The findings of the court a quo
[44] In convicting the first appellant on both counts, the court a quo, when evaluating Thamsanqwe’s evidence, was of the view that he was a single witness and his evidence had to be approached with caution. It referred to the contradictions in his evidence and the fact that he retracted portions of his evidence from when he first testified and when he was cross-examined. It found as a matter of fact that Thamsanqwe was under the influence of alcohol when the incident occurred. In addition, it also acknowledged that the two witnesses, Madladla and Mazibuko, were also heavily intoxicated when they attended at the Mkhwanazi homestead. It found Mazibuko to be an uncooperative and evasive witness.
[45] In evaluating the evidence of the first appellant, it found that ‘he displayed no confidence in his version’ and changed his version ‘midstream’. It found the first appellant’s version inconsistent with the probabilities.
[46] Despite finding the evidence of Thamsanqwe unreliable and replete with contradictions and inconsistencies, the court a quo found that the probabilities favoured Thamsanqwe’s version and accepted same. The court a quo was of the view that the conduct of Thokozani, namely the insults directed at Thamsanqwe was the trigger event which prompted Thamsanqwe’s conduct.

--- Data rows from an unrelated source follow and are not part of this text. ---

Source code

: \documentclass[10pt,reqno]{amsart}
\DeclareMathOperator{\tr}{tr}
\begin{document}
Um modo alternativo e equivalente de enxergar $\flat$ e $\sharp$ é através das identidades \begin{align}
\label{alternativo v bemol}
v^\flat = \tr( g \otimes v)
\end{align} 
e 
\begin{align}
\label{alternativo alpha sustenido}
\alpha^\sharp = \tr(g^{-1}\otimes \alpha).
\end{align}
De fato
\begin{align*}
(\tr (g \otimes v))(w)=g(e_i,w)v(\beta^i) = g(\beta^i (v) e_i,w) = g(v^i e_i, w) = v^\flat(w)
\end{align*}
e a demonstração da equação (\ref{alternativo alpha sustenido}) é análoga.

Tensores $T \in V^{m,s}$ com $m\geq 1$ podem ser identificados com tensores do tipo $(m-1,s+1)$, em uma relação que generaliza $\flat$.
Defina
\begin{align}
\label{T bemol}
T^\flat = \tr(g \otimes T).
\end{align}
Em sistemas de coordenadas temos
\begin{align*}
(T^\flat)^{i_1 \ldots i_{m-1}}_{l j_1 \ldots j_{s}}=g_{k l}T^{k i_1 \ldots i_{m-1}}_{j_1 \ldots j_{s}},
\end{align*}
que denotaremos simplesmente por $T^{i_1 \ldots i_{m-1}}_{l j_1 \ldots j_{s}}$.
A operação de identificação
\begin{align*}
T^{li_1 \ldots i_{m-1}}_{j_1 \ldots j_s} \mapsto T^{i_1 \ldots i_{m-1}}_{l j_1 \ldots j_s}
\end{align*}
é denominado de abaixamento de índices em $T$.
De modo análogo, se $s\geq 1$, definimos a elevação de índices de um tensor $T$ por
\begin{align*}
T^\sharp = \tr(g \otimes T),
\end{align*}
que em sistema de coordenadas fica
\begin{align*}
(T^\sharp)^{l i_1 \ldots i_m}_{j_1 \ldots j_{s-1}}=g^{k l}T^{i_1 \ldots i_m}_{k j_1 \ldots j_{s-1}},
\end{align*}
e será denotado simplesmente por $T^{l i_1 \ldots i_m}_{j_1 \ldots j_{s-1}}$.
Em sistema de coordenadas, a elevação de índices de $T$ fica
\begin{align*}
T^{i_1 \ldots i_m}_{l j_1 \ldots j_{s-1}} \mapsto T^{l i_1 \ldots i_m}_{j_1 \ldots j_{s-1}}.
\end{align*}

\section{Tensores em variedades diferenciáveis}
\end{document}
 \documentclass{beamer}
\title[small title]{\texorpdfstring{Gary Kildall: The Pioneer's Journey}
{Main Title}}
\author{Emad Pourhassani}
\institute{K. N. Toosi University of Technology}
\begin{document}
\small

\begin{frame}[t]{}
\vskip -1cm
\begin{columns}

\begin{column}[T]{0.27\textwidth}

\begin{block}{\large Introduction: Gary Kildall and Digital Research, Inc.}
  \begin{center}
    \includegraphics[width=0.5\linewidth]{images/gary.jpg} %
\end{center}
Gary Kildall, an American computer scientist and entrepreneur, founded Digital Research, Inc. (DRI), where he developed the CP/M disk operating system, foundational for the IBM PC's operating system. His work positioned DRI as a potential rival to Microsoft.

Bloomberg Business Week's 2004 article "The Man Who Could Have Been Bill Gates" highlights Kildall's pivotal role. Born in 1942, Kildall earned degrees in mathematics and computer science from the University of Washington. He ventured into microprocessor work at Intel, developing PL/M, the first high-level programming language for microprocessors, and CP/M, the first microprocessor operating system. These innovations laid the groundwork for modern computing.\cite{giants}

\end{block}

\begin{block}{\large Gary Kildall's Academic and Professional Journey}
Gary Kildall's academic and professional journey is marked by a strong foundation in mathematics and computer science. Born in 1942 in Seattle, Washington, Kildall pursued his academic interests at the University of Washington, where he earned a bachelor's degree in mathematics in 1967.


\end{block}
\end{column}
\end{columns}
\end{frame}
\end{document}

[47] Despite the court a quo’s acceptance of Thamsanqwe’s evidence, further on in the judgment, the court a quo was then was critical of his evidence and his failure to make certain disclosures to the court during cross-examination. It found:
‘I have no doubt that the complainant deliberately withheld the fact that he broke the window from the Court and when he eventually disclosed it, he was not completely frank about how it came about He clearly downplayed the role which he played and one can safely accept that he maliciously broke the window and one can further accept that it was this conduct of the complainant which triggered the events which were to follow.’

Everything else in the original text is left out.